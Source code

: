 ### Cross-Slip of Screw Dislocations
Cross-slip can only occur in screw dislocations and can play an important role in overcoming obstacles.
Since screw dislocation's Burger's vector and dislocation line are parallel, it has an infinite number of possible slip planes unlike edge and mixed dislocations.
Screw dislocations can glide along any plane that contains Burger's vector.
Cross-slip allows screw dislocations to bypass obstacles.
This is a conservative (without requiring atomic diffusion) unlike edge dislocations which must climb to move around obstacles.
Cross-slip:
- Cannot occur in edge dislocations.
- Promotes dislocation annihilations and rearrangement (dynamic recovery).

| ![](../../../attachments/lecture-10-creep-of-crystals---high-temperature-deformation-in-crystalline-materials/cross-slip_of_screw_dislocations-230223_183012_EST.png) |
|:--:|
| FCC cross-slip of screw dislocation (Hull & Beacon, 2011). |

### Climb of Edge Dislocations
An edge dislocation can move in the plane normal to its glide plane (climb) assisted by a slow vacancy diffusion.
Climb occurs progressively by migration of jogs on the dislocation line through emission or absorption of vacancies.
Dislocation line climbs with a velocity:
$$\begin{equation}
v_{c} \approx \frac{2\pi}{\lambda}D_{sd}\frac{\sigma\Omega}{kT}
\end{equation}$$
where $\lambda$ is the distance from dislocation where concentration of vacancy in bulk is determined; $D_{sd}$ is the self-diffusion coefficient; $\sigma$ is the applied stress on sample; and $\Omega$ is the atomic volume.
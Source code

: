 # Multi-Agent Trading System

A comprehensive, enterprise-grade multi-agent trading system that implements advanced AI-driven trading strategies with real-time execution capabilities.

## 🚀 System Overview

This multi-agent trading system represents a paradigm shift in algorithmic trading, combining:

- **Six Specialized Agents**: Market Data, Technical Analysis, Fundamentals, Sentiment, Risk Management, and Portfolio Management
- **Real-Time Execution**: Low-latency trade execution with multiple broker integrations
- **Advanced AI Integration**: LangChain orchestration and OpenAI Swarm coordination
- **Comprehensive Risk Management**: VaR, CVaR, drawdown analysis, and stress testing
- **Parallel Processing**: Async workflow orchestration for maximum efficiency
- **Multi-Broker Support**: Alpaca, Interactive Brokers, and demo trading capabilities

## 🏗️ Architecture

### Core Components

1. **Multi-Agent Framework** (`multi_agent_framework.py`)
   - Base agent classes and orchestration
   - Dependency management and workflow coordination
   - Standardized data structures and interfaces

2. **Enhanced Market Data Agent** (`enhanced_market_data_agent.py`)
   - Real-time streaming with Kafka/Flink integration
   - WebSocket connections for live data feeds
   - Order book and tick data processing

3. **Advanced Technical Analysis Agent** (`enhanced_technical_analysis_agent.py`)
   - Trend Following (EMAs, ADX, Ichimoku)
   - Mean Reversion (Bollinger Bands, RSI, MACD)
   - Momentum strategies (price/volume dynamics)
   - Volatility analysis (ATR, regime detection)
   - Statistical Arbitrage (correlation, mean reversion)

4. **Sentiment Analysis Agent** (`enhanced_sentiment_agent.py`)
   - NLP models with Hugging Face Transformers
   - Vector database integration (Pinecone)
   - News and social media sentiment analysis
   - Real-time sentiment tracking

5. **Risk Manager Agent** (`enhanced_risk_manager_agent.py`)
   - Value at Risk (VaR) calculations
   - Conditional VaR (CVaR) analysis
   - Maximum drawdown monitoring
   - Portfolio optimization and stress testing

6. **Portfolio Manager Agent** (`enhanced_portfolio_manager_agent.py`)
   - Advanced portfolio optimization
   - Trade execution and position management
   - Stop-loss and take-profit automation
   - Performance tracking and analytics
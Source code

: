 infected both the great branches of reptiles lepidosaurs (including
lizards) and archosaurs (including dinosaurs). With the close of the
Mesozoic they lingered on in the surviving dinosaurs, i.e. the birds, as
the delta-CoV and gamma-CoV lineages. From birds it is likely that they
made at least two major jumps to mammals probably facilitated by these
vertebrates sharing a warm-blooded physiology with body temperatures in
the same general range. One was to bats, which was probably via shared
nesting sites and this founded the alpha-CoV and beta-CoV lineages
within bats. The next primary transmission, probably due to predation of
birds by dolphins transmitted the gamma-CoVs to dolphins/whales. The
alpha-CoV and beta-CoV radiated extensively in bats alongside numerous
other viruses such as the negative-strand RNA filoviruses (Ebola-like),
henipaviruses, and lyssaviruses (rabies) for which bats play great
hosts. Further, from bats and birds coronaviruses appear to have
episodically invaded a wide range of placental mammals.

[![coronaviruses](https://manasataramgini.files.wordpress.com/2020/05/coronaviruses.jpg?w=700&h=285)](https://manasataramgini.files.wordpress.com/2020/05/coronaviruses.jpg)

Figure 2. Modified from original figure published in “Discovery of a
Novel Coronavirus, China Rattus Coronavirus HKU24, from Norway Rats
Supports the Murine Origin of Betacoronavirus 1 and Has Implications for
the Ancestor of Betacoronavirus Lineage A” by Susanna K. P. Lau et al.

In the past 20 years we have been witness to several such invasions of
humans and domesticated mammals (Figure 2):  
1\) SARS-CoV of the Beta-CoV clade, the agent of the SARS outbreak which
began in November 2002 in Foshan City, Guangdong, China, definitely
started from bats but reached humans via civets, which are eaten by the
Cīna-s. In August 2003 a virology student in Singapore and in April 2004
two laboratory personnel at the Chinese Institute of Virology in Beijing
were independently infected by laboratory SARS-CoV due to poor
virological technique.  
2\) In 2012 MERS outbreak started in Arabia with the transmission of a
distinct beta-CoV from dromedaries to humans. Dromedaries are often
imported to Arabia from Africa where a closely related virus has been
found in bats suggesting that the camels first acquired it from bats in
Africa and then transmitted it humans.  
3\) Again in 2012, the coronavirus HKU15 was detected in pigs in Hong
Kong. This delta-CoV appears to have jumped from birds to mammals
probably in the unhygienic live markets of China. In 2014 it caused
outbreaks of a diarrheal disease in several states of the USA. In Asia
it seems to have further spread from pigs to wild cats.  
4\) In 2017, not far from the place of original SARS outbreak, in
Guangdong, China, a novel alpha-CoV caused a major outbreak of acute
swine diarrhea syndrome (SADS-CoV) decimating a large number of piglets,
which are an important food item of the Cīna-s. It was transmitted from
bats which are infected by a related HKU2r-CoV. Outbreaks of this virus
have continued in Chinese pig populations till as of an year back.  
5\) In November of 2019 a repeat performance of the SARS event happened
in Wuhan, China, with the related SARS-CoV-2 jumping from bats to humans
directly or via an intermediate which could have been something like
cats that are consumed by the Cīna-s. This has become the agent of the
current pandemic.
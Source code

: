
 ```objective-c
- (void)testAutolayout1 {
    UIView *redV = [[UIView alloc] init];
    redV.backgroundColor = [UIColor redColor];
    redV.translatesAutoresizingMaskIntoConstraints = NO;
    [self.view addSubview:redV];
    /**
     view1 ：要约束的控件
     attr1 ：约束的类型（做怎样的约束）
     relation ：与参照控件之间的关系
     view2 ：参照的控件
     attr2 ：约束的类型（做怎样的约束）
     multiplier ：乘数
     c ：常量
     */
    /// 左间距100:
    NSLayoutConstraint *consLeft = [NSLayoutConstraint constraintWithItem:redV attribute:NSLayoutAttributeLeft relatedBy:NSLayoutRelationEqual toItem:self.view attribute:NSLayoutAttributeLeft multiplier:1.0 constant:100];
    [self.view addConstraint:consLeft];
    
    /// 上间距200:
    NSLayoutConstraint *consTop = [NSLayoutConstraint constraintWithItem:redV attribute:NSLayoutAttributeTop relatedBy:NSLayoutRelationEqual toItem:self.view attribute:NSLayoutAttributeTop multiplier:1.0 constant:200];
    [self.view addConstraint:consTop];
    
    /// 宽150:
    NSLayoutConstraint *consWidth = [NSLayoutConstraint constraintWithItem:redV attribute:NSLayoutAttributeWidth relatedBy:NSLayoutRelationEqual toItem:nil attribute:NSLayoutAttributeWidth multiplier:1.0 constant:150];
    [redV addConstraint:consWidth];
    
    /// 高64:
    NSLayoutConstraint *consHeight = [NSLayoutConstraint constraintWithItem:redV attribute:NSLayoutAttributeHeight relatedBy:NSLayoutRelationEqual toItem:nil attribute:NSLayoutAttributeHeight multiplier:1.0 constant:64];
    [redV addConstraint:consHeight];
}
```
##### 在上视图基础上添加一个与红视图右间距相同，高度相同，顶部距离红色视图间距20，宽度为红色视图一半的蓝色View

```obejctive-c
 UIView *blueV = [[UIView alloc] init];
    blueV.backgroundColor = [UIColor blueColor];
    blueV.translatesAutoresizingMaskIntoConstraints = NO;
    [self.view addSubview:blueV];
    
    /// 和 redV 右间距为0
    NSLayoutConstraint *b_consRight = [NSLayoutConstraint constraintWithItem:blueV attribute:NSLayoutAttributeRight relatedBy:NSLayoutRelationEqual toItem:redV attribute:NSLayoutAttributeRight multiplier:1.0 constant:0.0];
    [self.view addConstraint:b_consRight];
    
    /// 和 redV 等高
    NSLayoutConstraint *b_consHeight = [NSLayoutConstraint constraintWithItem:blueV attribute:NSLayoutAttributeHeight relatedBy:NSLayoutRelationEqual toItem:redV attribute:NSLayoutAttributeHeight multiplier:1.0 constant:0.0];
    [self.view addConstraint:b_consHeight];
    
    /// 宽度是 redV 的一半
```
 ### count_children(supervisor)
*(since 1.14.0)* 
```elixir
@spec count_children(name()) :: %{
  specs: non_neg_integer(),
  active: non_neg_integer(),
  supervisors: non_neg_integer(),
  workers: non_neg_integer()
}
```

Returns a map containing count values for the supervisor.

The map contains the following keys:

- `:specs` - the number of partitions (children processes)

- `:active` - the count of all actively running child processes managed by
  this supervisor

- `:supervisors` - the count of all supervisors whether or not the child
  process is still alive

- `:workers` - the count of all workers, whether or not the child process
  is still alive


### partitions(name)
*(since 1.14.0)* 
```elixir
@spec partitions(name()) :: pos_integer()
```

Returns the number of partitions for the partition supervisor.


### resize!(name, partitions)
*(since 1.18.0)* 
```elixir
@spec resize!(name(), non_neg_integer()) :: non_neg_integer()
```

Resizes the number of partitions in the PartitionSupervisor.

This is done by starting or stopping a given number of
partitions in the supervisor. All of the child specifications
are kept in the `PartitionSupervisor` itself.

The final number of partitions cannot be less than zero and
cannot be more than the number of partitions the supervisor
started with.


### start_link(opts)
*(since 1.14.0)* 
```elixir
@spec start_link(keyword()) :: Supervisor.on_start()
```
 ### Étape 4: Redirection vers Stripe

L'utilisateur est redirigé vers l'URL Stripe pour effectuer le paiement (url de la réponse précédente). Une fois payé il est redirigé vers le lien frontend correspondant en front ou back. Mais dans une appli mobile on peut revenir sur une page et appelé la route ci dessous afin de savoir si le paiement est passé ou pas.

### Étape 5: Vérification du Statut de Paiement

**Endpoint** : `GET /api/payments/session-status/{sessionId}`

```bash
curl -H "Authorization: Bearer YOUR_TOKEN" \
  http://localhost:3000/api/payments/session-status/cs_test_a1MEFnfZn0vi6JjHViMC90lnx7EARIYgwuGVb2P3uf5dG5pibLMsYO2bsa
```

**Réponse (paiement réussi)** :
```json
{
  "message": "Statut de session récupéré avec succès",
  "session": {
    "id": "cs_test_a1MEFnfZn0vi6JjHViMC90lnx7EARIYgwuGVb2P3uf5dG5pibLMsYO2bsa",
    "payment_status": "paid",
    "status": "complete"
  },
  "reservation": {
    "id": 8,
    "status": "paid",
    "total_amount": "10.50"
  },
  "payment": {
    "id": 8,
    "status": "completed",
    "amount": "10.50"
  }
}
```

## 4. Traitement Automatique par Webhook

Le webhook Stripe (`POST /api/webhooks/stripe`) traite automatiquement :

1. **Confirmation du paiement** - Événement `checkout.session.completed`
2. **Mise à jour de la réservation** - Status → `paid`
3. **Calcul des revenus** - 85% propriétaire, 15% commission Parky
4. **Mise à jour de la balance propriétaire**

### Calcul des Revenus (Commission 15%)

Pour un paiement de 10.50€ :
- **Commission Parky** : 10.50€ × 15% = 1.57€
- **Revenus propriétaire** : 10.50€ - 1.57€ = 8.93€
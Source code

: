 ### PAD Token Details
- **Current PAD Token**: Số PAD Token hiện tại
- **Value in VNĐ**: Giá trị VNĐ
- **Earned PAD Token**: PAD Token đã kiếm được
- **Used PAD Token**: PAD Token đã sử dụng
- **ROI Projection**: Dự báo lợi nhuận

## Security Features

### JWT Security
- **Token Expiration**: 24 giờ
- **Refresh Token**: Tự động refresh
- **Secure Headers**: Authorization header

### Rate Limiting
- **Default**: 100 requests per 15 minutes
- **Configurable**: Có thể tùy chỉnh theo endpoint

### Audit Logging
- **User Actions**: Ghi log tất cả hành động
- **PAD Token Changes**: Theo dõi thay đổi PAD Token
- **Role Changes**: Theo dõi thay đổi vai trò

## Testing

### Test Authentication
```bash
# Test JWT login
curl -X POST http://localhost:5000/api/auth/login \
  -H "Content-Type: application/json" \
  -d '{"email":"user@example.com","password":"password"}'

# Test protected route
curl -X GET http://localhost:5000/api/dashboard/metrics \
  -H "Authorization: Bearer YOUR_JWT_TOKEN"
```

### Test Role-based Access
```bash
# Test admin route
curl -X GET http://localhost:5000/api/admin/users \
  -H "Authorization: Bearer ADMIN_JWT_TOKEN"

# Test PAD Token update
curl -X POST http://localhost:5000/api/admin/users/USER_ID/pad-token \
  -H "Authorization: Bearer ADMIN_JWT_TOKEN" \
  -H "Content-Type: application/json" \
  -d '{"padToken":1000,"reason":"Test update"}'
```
--
Instructions for the task —
In the records, find every line that has the string "addConstraint" and copy it.

Output for this task —
    [self.view addConstraint:consLeft];
    [self.view addConstraint:consTop];
    [redV addConstraint:consWidth];
    [redV addConstraint:consHeight];
    [self.view addConstraint:b_consRight];
    [self.view addConstraint:b_consHeight];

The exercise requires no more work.